Recorded data

-- Opening Marker --

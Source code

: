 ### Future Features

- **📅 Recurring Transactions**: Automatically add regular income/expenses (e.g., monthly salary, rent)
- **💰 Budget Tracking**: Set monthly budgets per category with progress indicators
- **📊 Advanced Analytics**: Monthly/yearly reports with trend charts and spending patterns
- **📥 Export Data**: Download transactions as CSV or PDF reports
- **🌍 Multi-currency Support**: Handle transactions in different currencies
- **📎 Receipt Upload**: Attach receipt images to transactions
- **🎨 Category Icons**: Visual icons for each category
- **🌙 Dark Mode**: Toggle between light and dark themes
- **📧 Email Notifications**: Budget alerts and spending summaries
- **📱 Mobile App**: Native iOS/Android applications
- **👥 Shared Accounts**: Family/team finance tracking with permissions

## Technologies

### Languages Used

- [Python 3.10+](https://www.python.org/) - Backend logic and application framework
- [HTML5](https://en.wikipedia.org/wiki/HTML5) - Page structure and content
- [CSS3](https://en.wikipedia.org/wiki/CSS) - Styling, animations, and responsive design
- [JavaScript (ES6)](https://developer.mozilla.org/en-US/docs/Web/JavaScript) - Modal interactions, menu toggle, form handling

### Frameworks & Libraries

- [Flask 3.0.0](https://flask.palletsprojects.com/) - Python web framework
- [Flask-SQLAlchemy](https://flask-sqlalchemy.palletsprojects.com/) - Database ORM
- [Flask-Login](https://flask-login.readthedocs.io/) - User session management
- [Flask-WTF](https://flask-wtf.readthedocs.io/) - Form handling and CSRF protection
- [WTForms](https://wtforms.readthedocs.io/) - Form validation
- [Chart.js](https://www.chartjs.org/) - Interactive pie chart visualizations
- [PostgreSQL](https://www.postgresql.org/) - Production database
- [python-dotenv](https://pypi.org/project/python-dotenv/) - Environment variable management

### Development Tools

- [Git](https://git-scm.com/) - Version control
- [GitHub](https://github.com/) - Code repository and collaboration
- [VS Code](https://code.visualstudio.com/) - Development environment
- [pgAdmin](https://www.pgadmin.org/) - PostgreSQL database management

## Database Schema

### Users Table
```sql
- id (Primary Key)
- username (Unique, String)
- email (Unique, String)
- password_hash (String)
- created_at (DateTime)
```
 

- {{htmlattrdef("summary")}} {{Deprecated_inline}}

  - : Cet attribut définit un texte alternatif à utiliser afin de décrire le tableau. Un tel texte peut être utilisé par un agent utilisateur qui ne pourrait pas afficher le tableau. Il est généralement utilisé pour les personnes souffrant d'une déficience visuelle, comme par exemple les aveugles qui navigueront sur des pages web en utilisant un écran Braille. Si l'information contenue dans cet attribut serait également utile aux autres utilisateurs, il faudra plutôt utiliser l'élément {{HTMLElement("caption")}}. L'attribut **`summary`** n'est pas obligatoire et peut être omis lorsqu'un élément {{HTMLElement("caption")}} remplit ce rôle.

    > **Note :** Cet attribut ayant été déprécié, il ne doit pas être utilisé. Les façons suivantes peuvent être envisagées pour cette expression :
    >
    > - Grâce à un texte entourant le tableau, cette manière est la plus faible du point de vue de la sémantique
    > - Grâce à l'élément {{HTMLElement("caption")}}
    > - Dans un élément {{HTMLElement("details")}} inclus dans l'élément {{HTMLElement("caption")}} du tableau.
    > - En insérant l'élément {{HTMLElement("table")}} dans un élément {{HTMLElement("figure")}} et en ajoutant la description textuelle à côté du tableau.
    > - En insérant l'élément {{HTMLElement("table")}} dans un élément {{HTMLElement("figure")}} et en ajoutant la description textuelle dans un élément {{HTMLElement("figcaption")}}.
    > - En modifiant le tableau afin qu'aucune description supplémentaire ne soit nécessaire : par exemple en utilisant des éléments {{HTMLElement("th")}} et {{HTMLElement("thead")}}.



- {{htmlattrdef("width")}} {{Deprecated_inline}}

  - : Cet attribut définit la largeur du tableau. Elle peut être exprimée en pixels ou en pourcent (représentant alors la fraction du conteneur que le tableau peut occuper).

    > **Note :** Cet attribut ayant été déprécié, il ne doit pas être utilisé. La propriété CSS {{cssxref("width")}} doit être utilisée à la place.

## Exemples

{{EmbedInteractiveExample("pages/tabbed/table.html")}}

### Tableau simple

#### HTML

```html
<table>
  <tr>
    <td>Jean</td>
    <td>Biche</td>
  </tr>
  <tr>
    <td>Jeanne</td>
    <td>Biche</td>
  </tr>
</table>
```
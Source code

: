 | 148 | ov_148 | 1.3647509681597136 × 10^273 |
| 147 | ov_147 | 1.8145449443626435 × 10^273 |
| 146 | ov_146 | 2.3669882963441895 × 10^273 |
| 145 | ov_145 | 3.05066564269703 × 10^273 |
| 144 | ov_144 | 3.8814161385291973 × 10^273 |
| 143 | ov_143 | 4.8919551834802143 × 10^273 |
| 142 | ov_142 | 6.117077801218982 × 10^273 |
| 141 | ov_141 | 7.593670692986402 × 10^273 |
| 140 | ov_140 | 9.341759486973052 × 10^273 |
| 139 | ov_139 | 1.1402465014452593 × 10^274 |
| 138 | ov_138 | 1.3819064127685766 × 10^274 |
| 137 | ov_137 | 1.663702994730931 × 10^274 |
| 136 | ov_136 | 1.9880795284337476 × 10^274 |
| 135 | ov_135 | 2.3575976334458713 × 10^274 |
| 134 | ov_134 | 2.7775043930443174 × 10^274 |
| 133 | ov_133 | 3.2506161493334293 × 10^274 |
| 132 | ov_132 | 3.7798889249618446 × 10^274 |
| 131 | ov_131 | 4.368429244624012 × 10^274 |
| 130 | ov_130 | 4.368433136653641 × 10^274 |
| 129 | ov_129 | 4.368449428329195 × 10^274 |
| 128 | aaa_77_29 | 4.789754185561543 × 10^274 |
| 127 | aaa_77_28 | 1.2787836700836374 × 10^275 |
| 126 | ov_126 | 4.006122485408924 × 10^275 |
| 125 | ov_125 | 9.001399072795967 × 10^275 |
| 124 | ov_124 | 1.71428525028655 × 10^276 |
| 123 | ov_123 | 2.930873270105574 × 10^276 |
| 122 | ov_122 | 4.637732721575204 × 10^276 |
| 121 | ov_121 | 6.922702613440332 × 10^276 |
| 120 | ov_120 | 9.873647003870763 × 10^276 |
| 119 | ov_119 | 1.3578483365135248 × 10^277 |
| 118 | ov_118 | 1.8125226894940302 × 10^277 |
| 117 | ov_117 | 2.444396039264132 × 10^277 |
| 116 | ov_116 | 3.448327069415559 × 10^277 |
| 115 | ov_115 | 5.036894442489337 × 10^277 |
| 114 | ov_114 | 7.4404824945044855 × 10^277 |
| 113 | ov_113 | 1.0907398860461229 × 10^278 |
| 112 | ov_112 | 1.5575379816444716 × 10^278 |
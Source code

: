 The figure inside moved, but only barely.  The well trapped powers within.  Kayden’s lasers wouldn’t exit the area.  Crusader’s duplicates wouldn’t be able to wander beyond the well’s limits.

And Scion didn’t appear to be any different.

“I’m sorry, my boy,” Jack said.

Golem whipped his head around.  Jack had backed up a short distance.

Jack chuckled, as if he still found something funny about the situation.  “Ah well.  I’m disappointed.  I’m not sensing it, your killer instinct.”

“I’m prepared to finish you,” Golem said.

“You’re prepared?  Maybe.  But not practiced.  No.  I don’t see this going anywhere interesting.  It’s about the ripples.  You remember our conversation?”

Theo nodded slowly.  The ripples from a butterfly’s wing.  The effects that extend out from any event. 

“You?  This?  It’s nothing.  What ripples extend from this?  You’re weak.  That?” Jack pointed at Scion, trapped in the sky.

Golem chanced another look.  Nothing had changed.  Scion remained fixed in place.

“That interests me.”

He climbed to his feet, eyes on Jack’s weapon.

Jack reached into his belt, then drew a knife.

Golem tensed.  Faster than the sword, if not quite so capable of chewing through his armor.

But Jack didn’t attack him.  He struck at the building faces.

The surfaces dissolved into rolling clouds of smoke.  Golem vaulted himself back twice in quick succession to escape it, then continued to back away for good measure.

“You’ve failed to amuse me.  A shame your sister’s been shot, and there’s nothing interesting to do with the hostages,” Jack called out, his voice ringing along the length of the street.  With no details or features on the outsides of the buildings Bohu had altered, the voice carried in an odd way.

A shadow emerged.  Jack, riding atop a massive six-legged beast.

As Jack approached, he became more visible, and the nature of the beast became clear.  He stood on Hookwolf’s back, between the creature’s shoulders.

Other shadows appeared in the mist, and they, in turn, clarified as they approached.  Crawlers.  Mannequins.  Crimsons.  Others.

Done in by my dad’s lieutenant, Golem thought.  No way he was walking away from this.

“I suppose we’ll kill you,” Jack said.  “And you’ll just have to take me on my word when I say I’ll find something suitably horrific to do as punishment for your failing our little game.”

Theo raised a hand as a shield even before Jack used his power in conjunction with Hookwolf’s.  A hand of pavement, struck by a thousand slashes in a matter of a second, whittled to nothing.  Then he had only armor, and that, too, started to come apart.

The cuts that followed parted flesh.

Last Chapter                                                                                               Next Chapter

-- Closing Marker --

#### [REQUIREMENT]
Restate word for word the lines of the data above, starting at the line containing "1.2787836700836374 × 10^275 |" and ending at the line containing "Jack chuckled, as", both included, and nothing more.

#### [TASK ANSWER]
| 127 | aaa_77_28 | 1.2787836700836374 × 10^275 |
| 126 | ov_126 | 4.006122485408924 × 10^275 |
| 125 | ov_125 | 9.001399072795967 × 10^275 |
| 124 | ov_124 | 1.71428525028655 × 10^276 |
| 123 | ov_123 | 2.930873270105574 × 10^276 |
| 122 | ov_122 | 4.637732721575204 × 10^276 |
| 121 | ov_121 | 6.922702613440332 × 10^276 |
| 120 | ov_120 | 9.873647003870763 × 10^276 |
| 119 | ov_119 | 1.3578483365135248 × 10^277 |
| 118 | ov_118 | 1.8125226894940302 × 10^277 |
| 117 | ov_117 | 2.444396039264132 × 10^277 |
| 116 | ov_116 | 3.448327069415559 × 10^277 |
| 115 | ov_115 | 5.036894442489337 × 10^277 |
| 114 | ov_114 | 7.4404824945044855 × 10^277 |
| 113 | ov_113 | 1.0907398860461229 × 10^278 |
| 112 | ov_112 | 1.5575379816444716 × 10^278 |
Source code

: The figure inside moved, but only barely.  The well trapped powers within.  Kayden’s lasers wouldn’t exit the area.  Crusader’s duplicates wouldn’t be able to wander beyond the well’s limits.

And Scion didn’t appear to be any different.

“I’m sorry, my boy,” Jack said.

Golem whipped his head around.  Jack had backed up a short distance.

Jack chuckled, as if he still found something funny about the situation.  “Ah well.  I’m disappointed.  I’m not sensing it, your killer instinct.”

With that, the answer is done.